How To Get Better Referrals At Your Law Firm

How to Get Better Referrals at Your Law Firm

You’re a good attorney. No, you’re a GREAT attorney. You get amazing results for your clients. People should be standing at your door, desperate for your services because no one does law quite like you.

But you open the door, and the only thing standing there is a mosquito.

You go to all these networking events. You shake hands and have a drink with the accountants, bankers, and other lawyers. You’re introducing yourself to people left and right, keeping in contact with your past clients, and on and on and on. But you’re not getting many referrals, and when you DO get referrals, they’re not qualified. Referrals are the most cost-effective way to obtain new clients. They are almost pure profit, costing next to nothing and typically providing you with considerable revenue.

At least, that’s how it’s supposed to be when you’re getting them. You keep asking yourself “Why when I think I am doing all the right things, am I not getting any referrals?” The answer is that, while you are “networking,” you’re not building a “referral network.” You’re Net-Socializing, Not Net-“Working.”

At CathCap, we have this fantastic client–exactly the type of client that we want–that is an amazing attorney. Easily one of the best in her region. Yet she kept missing her new client goals every month. First, we started talking about her marketing strategy. She didn’t have a great one, which is something to save for another post, but what she did say was that she was prioritizing referrals.
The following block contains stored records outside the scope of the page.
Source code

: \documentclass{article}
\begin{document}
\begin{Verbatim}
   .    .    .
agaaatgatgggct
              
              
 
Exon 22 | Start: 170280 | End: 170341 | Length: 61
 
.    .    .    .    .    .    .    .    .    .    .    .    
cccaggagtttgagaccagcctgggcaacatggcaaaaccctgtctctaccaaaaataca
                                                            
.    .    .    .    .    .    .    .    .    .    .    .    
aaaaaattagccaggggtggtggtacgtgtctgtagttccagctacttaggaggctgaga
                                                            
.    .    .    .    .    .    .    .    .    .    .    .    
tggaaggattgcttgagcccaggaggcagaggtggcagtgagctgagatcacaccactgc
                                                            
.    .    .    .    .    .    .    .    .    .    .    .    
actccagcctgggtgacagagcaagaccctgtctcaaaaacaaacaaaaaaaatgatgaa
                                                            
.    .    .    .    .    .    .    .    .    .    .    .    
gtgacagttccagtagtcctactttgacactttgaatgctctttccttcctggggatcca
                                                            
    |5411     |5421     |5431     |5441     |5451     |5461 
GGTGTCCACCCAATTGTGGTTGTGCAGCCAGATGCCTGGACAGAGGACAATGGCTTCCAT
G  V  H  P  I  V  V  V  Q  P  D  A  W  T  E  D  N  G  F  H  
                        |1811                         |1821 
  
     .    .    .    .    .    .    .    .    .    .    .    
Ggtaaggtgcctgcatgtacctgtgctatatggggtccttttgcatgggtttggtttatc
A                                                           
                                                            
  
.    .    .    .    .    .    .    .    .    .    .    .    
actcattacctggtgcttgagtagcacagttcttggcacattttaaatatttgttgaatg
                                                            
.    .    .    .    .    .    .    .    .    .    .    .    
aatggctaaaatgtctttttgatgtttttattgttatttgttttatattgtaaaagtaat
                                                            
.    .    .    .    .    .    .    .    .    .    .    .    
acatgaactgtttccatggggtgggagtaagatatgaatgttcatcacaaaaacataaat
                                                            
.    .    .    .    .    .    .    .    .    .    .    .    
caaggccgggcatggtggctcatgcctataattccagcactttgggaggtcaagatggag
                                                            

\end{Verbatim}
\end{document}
“Great!” we said. Referrals are great. “So, tell me how you’re building referrals?” we asked.

“Well, I do all the things that the experts recommend. For example, I go to almost every networking event!” she said. “For example, last night I went to the Bar Association event.”

“Great! And what did you do there?” we asked her.
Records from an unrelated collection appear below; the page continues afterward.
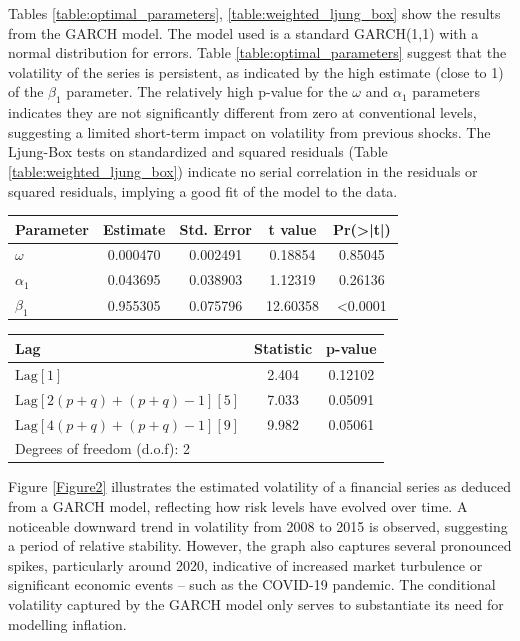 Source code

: \documentclass[11pt,preprint, authoryear]{elsarticle}
\let\origtable\table
\let\endorigtable\endtable
\renewenvironment{table}[1][2] {
    \expandafter\origtable\expandafter[H]
} {
    \endorigtable
}
\numberwithin{equation}{section}
\numberwithin{figure}{section}
\numberwithin{table}{section}
\begin{document}
Tables \ref{table:optimal_parameters}, \ref{table:weighted_ljung_box}
show the results from the GARCH model. The model used is a standard
GARCH(1,1) with a normal distribution for errors. Table
\ref{table:optimal_parameters} suggest that the volatility of the series
is persistent, as indicated by the high estimate (close to 1) of the
\(\beta_1\) parameter. The relatively high p-value for the \(\omega\)
and \(\alpha_1\) parameters indicates they are not significantly
different from zero at conventional levels, suggesting a limited
short-term impact on volatility from previous shocks. The Ljung-Box
tests on standardized and squared residuals (Table
\ref{table:weighted_ljung_box}) indicate no serial correlation in the
residuals or squared residuals, implying a good fit of the model to the
data.

\begin{table}[ht]
\centering
\caption{Optimal Parameters of GARCH Model}
\label{table:optimal_parameters}
\begin{tabular}{lcccc}
\hline
Parameter & Estimate & Std. Error & t value & Pr(>|t|) \\
\hline
\(\omega\)   & 0.000470 & 0.002491 & 0.18854 & 0.85045 \\
\(\alpha_1\)  & 0.043695 & 0.038903 & 1.12319 & 0.26136 \\
\(\beta_1\)   & 0.955305 & 0.075796 & 12.60358 & <0.0001 \\
\hline
\end{tabular}
\end{table}

\begin{table}[ht]
\centering
\caption{Weighted Ljung-Box Test on Standardized Squared Residuals}
\label{table:weighted_ljung_box}
\begin{tabular}{lcc}
\hline
Lag & Statistic & p-value \\
\hline
\( \text{Lag}[1] \) & 2.404 & 0.12102 \\
\( \text{Lag}[2(p+q)+(p+q)-1][5] \) & 7.033 & 0.05091 \\
\( \text{Lag}[4(p+q)+(p+q)-1][9] \) & 9.982 & 0.05061 \\
\hline
\multicolumn{3}{l}{Degrees of freedom (d.o.f): 2} \\
\hline
\end{tabular}
\end{table}

Figure \ref{Figure2} illustrates the estimated volatility of a financial
series as deduced from a GARCH model, reflecting how risk levels have
evolved over time. A noticeable downward trend in volatility from 2008
to 2015 is observed, suggesting a period of relative stability. However,
the graph also captures several pronounced spikes, particularly around
2020, indicative of increased market turbulence or significant economic
events -- such as the COVID-19 pandemic. The conditional volatility
captured by the GARCH model only serves to substantiate its need for
modelling inflation.
\end{document}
“I met up with some of my attorney friends and their friends, and we talked about networking, some of the challenges we have finding new clients, and other similar topics,” she answered.

“Well, that’s your problem.” We told her. “You’re not net-working, you’re net-socializing. You’re meeting people and talking to people, but you’re not specifically addressing what it is you’re looking for with the people that are most likely to find it for you.”

What she was doing was, essentially, making friends with other powerful people. While there’s no denying there’s value in having those friends in a general sense, those people are not looking to send you qualified referrals. They’re there to have a friendly chat and leave.

Building a Referral Network

What you need to do is work on building a referral network. A referral network is people that you meet and maintain that know exactly who you are, what you offer, what kinds of clients you’re looking for, what your strengths are, and more. For example, you can tell anyone that you’re a personal injury attorney. But:

  • Do they know what type of injury you specialize in?

  • Do they know who your ideal client is?

  • Do they know exactly what types of successes you have and what your superpower is?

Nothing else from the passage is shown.